# We are at our wits end, I don't even know where to start or go!



## Pattyr (Nov 3, 2016)

Tessie is 5 years old. Super smart, happy little girl. She was fully potty trained and we were really proud of her. Problems started when I ended up in the hospital with heart surgery and was gone for 3 weeks last Dec. She started going on the kitchen rug so I bought a ruggable. after having to wash it every other day, I gave up and baby gated the kitchen off. Then it was the bathrooms turn and now that door is kept shut. Then my bedroom rug, bedroom door is now shut. Today running down to Dad's man cave and peed on his shirt on the floor! I'm running out of doors!!! and sanity!!! She knows its wrong and cowers after she does it but she doesn't stop. I give her bacon treats that she only gets when she goes outside. I make a big deal of it when she goes and she always goes when I let her out. She used to come and stare and bark to go out and it seems like when I was gone she just gave up. My husband was here with her and thats when she started going in the kitchen. She must have thought I'd abandoned her as she was/is really attached to me. She still just doesn't act the same. I can take her to the vet but she just had a physical and she loves to eat and play with her cat sister and bark and growl at Mighty Mike on tv so she does not show any signs of sickness. So do you think the damage is just done? Or how do I go about retraining her? She sleeps with me every night and does not pee in the bed, she waits until morning and goes outside. I can't see leaving her in the pen it just feels like punishment to me....she just lays and stares at me. HELP plz


----------



## Coster (Oct 26, 2015)

Well my rescue Molly had a similar issue, she would pee on my rugs or pull down the blankets off the chairs and pee when I wasn’t around. Or pee on her bed… she knew it was wrong but she came from a bad situation she would lick her pee too.
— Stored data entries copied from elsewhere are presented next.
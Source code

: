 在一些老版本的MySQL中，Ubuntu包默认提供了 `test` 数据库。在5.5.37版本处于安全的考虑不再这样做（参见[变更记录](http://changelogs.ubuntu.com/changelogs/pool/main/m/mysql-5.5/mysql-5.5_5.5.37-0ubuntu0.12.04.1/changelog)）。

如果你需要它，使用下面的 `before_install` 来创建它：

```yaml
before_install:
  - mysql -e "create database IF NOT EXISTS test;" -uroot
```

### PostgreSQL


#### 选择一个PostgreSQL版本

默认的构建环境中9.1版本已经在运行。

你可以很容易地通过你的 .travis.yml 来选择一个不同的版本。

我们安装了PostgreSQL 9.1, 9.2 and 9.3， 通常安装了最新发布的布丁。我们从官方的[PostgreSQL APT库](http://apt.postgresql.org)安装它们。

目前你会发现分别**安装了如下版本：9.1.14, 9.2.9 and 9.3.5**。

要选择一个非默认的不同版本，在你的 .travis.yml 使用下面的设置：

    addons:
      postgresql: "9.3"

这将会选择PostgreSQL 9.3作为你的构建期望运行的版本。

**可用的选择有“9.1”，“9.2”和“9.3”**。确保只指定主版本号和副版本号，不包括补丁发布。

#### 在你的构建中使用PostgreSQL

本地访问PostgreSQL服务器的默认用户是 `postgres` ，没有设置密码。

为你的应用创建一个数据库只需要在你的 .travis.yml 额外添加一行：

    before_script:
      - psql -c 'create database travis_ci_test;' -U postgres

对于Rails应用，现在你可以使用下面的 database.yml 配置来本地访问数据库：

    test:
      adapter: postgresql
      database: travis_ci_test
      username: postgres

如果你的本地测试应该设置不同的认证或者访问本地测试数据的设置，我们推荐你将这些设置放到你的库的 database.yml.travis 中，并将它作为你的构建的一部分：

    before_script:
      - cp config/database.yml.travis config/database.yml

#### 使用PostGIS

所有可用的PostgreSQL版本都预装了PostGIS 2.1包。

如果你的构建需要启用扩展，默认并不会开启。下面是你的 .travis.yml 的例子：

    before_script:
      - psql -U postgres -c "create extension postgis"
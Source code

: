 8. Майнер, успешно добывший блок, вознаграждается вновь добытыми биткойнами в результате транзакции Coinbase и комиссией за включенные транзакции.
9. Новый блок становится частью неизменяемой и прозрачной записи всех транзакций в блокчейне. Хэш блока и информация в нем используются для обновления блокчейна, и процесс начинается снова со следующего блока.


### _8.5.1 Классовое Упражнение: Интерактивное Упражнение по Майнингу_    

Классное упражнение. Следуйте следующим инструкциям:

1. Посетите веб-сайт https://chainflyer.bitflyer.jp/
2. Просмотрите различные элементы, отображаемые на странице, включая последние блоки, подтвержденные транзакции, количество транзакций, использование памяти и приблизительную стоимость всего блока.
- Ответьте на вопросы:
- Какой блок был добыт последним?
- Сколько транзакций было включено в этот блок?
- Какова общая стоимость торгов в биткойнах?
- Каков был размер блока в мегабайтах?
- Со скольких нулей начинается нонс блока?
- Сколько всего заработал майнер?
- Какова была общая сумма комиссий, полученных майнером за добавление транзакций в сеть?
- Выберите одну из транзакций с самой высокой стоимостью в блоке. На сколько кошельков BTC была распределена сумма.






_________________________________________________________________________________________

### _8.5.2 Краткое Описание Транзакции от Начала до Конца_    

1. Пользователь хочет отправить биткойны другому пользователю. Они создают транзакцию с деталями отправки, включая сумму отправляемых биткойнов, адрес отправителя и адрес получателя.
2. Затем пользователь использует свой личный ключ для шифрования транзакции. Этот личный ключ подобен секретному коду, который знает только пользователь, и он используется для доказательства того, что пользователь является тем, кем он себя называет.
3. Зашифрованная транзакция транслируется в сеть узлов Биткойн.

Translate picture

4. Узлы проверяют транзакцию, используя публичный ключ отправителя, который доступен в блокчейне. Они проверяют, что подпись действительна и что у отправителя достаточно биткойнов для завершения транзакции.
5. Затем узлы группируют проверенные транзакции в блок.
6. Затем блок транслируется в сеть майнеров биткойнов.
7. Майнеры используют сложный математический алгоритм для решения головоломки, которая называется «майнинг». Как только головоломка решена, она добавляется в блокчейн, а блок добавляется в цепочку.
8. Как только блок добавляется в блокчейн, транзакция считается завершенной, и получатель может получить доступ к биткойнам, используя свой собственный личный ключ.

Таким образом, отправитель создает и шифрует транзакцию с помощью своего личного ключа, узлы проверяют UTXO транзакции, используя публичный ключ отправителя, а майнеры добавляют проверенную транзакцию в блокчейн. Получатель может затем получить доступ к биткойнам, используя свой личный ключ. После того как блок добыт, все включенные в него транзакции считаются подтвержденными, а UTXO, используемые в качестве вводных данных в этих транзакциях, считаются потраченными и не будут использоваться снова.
The people who had her constantly yelled. Anyway she finally stopped that behavior took about several months of positive reinforcements and no longer does it. All I can say I took notice the Time and hours she peed. And she was like clockwork every day when she went to the bathroom. At those times I always brought her to the wee wee pads to train her. Maybe you can try that stay with her until she goes but you also have to be quick and watch her before any sneaky pee s are done. Maybe some other SM family have some other ideas as well.


----------



## pippersmom (May 21, 2012)

I would take in a urine sample to your vet and have her checked for a UTI or possibly bladder stones. Rule out any medical issues first.


----------



## edelweiss (Apr 23, 2010)

Good ideas above---also make 100 % certain to remove all urine smells from your home---they will always remark once the habit is established in those spots. If you need to pull up carpet or replace other items, don't hesitate. I would definitely limit her to one room w/a tile floor (easy clean up w/clorox wipes) for as long as it takes & then put a leash on her & toggle it to yourself so you are always aware of the situation. It will take consistency & lots of praise, but it is possible. Let us know how it goes & don't give up!


----------



## Annette & Dolly (Jan 17, 2021)

Pattyr said:


> Tessie is 5 years old. Super smart, happy little girl. She was fully potty trained and we were really proud of her. Problems started when I ended up in the hospital with heart surgery and was gone for 3 weeks last Dec. She started going on the kitchen rug so I bought a ruggable. after having to wash it every other day, I gave up and baby gated the kitchen off. Then it was the bathrooms turn and now that door is kept shut. Then my bedroom rug, bedroom door is now shut. Today running down to Dad's man cave and peed on his shirt on the floor! I'm running out of doors!!! and sanity!!! She knows its wrong and cowers after she does it but she doesn't stop. I give her bacon treats that she only gets when she goes outside. I make a big deal of it when she goes and she always goes when I let her out. She used to come and stare and bark to go out and it seems like when I was gone she just gave up. My husband was here with her and thats when she started going in the kitchen. She must have thought I'd abandoned her as she was/is really attached to me. She still just doesn't act the same. I can take her to the vet but she just had a physical and she loves to eat and play with her cat sister and bark and growl at Mighty Mike on tv so she does not show any signs of sickness. So do you think the damage is just done? Or how do I go about retraining her? She sleeps with me every night and does not pee in the bed, she waits until morning and goes outside. I can't see leaving her in the pen it just feels like punishment to me....she just lays and stares at me. HELP plz


I have a stubborn 11 month old, Dolly. She goes outside because I’m a retired RN I can do that. However, when I leave the house I put on a diaper. Sometimes she pees it in sometimes she doesn’t. She is never crated and has free reign of the house. Yes, she’s spoiled😍


----------



## maddysmom (Mar 8, 2012)

Start her over again with training until she can be trusted again. It may feel like punishment but it has to be done, otherwise it will continue which could lead you to resenting her, she will sense that and the cycle will only get worse, etc. As hard as it is, it’s the only way, imo.


----------